After going through the data, give the number of lines that contain the word "bins" as your sole answer.

== Data shown

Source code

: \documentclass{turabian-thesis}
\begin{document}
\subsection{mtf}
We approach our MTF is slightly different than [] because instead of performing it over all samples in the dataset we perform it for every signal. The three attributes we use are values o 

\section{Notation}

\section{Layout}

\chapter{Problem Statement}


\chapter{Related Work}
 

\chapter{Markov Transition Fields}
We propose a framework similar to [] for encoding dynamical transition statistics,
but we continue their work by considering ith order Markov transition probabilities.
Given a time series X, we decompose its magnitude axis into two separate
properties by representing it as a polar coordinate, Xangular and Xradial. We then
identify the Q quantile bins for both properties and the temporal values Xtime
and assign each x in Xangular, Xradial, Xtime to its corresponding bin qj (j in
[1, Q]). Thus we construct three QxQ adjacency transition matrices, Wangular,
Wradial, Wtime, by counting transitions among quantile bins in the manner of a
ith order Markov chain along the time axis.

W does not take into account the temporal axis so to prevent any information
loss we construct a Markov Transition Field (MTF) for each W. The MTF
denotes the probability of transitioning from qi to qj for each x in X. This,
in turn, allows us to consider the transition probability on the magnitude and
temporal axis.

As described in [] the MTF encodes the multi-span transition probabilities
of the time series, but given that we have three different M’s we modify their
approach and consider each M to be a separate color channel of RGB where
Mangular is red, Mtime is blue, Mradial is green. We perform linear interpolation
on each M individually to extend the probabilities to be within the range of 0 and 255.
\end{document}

====

▶ Answer section
2